Saved data entries:
================================

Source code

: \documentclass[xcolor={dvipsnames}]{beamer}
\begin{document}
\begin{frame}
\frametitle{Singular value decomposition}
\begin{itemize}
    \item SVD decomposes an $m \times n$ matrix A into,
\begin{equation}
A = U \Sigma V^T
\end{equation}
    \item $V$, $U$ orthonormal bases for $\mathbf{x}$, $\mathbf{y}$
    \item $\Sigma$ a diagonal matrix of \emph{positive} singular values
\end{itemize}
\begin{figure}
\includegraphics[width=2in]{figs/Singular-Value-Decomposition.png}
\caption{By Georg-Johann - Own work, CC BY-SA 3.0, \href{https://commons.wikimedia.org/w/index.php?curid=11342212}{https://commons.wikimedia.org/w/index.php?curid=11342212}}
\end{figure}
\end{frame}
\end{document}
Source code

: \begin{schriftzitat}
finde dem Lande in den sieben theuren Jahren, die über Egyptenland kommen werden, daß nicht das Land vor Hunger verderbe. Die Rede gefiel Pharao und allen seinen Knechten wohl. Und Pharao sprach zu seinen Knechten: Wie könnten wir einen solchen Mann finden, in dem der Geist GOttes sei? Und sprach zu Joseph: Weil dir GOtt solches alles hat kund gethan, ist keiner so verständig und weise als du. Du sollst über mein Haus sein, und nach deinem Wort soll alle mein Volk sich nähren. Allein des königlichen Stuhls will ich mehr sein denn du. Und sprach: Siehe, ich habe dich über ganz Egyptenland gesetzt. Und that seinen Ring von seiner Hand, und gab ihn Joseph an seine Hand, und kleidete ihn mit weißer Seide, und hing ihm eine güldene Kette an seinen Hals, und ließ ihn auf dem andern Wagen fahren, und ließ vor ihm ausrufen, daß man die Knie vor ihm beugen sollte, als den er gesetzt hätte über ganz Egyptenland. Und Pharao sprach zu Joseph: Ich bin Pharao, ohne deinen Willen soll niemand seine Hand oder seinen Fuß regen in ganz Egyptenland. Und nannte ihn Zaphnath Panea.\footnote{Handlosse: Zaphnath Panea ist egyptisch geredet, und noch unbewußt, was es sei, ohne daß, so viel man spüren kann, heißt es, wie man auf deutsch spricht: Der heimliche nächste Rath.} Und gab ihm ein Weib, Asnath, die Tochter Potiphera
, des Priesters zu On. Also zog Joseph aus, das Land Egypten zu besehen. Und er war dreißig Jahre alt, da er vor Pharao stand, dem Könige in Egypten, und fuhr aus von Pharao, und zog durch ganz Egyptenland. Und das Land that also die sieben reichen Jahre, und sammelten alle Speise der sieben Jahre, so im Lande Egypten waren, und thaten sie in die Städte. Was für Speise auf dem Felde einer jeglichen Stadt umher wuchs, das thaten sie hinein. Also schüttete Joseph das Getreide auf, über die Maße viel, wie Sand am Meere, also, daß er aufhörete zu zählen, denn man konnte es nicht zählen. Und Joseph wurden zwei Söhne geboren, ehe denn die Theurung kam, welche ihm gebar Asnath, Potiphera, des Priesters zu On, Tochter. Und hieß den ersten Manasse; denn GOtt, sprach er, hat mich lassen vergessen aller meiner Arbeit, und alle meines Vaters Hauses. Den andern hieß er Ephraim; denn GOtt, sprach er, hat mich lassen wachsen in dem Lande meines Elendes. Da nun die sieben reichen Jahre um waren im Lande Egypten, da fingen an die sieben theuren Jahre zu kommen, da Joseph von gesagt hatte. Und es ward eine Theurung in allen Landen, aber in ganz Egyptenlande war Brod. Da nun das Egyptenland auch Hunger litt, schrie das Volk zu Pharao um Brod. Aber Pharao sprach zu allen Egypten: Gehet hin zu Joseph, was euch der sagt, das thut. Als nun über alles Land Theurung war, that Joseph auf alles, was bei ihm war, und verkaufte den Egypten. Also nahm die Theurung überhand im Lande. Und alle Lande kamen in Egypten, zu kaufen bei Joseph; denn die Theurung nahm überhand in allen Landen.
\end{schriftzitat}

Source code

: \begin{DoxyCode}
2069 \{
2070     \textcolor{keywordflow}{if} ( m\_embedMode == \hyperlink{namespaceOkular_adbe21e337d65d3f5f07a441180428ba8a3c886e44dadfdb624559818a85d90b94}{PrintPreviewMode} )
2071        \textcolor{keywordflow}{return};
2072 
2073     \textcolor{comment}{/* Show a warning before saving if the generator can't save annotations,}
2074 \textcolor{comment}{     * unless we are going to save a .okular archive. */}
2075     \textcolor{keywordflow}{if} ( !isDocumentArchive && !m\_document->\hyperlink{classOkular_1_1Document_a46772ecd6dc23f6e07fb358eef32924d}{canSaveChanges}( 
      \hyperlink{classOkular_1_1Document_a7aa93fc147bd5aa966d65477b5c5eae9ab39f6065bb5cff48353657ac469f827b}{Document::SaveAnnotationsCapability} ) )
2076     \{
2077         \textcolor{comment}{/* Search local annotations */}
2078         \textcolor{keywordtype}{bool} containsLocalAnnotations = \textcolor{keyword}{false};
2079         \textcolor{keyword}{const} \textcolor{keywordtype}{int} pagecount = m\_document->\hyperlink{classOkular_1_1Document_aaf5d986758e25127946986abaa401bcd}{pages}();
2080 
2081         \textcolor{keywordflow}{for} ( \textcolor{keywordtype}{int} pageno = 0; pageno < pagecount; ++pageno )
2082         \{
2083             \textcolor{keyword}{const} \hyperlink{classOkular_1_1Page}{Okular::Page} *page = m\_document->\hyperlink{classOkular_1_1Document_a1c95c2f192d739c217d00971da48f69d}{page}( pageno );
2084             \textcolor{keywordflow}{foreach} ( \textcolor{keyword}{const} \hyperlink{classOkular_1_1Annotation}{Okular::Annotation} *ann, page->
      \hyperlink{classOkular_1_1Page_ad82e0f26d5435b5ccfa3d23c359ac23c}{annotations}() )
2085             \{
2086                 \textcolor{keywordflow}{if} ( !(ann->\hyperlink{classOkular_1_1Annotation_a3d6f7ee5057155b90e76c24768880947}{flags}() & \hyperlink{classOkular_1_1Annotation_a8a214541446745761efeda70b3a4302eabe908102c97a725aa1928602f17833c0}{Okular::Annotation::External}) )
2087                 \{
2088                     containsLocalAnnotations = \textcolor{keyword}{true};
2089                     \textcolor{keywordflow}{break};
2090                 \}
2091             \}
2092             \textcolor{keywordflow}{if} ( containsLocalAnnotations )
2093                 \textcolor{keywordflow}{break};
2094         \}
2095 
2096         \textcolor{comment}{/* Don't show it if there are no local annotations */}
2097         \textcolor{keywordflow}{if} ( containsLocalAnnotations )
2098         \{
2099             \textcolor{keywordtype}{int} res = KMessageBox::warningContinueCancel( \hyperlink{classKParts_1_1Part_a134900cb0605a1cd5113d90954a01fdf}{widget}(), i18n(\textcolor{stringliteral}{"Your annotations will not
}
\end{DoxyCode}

================================

_Instructions to follow_
Scan the records above, then copy out each line that mentions "pagecount".

_Solution to this exercise_
2079         \textcolor{keyword}{const} \textcolor{keywordtype}{int} pagecount = m\_document->\hyperlink{classOkular_1_1Document_aaf5d986758e25127946986abaa401bcd}{pages}();
2081         \textcolor{keywordflow}{for} ( \textcolor{keywordtype}{int} pageno = 0; pageno < pagecount; ++pageno )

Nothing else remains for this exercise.